ASSIGNED TASK: For the records below, the count of lines that hold "textit" is required; give only that number.

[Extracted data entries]
+++

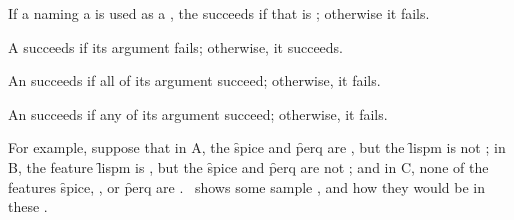 If a  naming a  is used as a ,
the  succeeds if that  is ;
otherwise it fails.


A   succeeds 
if its argument  fails;
otherwise, it succeeds.


An   succeeds 
if all of its argument  succeed;
otherwise, it fails.


An   succeeds 
if any of its argument  succeed;
otherwise, it fails.

\endlist

For example, suppose that
 in  A, the  \f{spice} and \f{perq} are ,
			     but the  \f{lispm} is not ;
 in  B, the feature \f{lispm} is ,
			     but the  \f{spice} and \f{perq} are
			      not ;
 and 
 in  C, none of the features \f{spice}, , or \f{perq} are
			     .
\Thenextfigure\ shows some sample , and how they would be 
 in these .

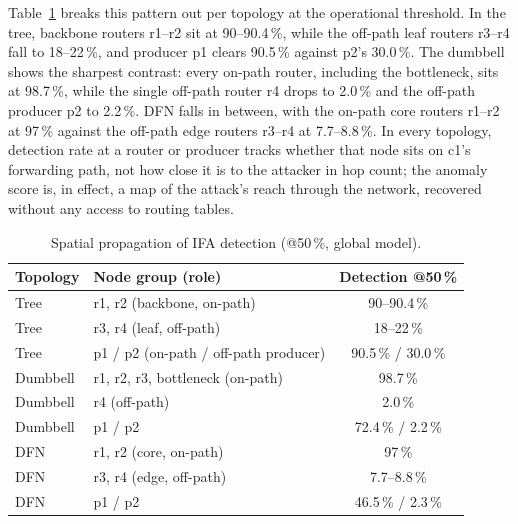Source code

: Table~\ref{tab:emu-spatial} breaks this pattern out per topology at the operational threshold. In the tree, backbone routers r1--r2 sit at 90--90.4\,\%, while the off-path leaf routers r3--r4 fall to 18--22\,\%, and producer p1 clears 90.5\,\% against p2's 30.0\,\%. The dumbbell shows the sharpest contrast: every on-path router, including the bottleneck, sits at 98.7\,\%, while the single off-path router r4 drops to 2.0\,\% and the off-path producer p2 to 2.2\,\%. DFN falls in between, with the on-path core routers r1--r2 at 97\,\% against the off-path edge routers r3--r4 at 7.7--8.8\,\%. In every topology, detection rate at a router or producer tracks whether that node sits on c1's forwarding path, not how close it is to the attacker in hop count; the anomaly score is, in effect, a map of the attack's reach through the network, recovered without any access to routing tables.

\begin{table}[t]
\centering
\caption{Spatial propagation of IFA detection (@50\,\%, global model).}
\label{tab:emu-spatial}
\begin{tabular}{@{}llc@{}}
\toprule
\textbf{Topology} & \textbf{Node group (role)} & \textbf{Detection @50\,\%} \\
\midrule
Tree     & r1, r2 (backbone, on-path)      & 90--90.4\,\% \\
Tree     & r3, r4 (leaf, off-path)         & 18--22\,\% \\
Tree     & p1 / p2 (on-path / off-path producer) & 90.5\,\% / 30.0\,\% \\
Dumbbell & r1, r2, r3, bottleneck (on-path) & 98.7\,\% \\
Dumbbell & r4 (off-path)                    & 2.0\,\% \\
Dumbbell & p1 / p2                          & 72.4\,\% / 2.2\,\% \\
DFN      & r1, r2 (core, on-path)           & 97\,\% \\
DFN      & r3, r4 (edge, off-path)          & 7.7--8.8\,\% \\
DFN      & p1 / p2                          & 46.5\,\% / 2.3\,\% \\
\bottomrule
\end{tabular}
\end{table}

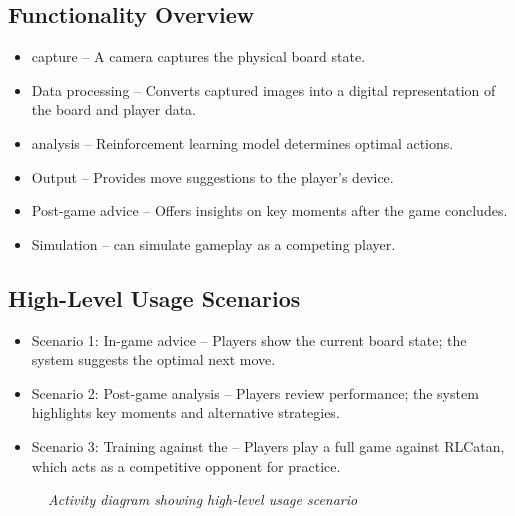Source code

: \documentclass{article}
\begin{document}
\subsection{Functionality Overview}\label{subsec:functionality-overview}
\begin{itemize}
    \item {\GameState{} capture} – A camera captures the physical board state.
    \item {Data processing} – Converts captured images into a digital representation of the board and player data.
    \item {\AI{} analysis} – Reinforcement learning model determines optimal actions.
    \item {Output} – Provides move suggestions to the player's device.
    \item {Post-game advice} – Offers insights on key moments after the game concludes.
    \item {Simulation} – \AI{} can simulate gameplay as a competing player.
\end{itemize}

\subsection{High-Level Usage Scenarios}\label{subsec:high-level-usage-scenarios}
\begin{itemize}
    \item {Scenario 1: In-game advice} – Players show the current board state; the system suggests the optimal next move.
    \item {Scenario 2: Post-game analysis} – Players review performance; the system highlights key moments and alternative strategies.
    \item {Scenario 3: Training against the \AI{}} – Players play a full game against RLCatan, which acts as a competitive opponent for practice.
\end{itemize}
\begin{figure}[H]
    \caption{\textit{Activity diagram showing high-level usage scenario}}
    \label{fig:activity-diagram}
\end{figure}
\end{document}
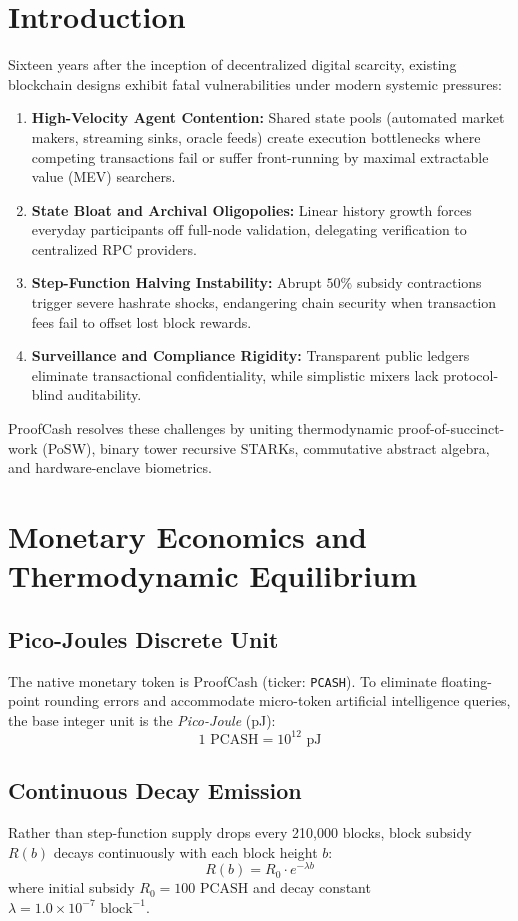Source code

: \documentclass[10pt,conference,letterpaper]{IEEEtran}
\begin{document}
\section{Introduction}
Sixteen years after the inception of decentralized digital scarcity, existing blockchain designs exhibit fatal vulnerabilities under modern systemic pressures:
\begin{enumerate}
    \item \textbf{High-Velocity Agent Contention:} Shared state pools (automated market makers, streaming sinks, oracle feeds) create execution bottlenecks where competing transactions fail or suffer front-running by maximal extractable value (MEV) searchers.
    \item \textbf{State Bloat and Archival Oligopolies:} Linear history growth forces everyday participants off full-node validation, delegating verification to centralized RPC providers.
    \item \textbf{Step-Function Halving Instability:} Abrupt $50\%$ subsidy contractions trigger severe hashrate shocks, endangering chain security when transaction fees fail to offset lost block rewards.
    \item \textbf{Surveillance and Compliance Rigidity:} Transparent public ledgers eliminate transactional confidentiality, while simplistic mixers lack protocol-blind auditability.
\end{enumerate}

ProofCash resolves these challenges by uniting thermodynamic proof-of-succinct-work (PoSW), binary tower recursive STARKs, commutative abstract algebra, and hardware-enclave biometrics.

\section{Monetary Economics and Thermodynamic Equilibrium}
\subsection{Pico-Joules Discrete Unit}
The native monetary token is ProofCash (ticker: \texttt{PCASH}). To eliminate floating-point rounding errors and accommodate micro-token artificial intelligence queries, the base integer unit is the \textit{Pico-Joule} (pJ):
\begin{equation}
1 \text{ PCASH} = 10^{12} \text{ pJ}
\end{equation}

\subsection{Continuous Decay Emission}
Rather than step-function supply drops every 210,000 blocks, block subsidy $R(b)$ decays continuously with each block height $b$:
\begin{equation}
R(b) = R_0 \cdot e^{-\lambda b}
\end{equation}
where initial subsidy $R_0 = 100 \text{ PCASH}$ and decay constant $\lambda = 1.0 \times 10^{-7} \text{ block}^{-1}$.
\end{document}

+++

WRITTEN RESPONSE: 2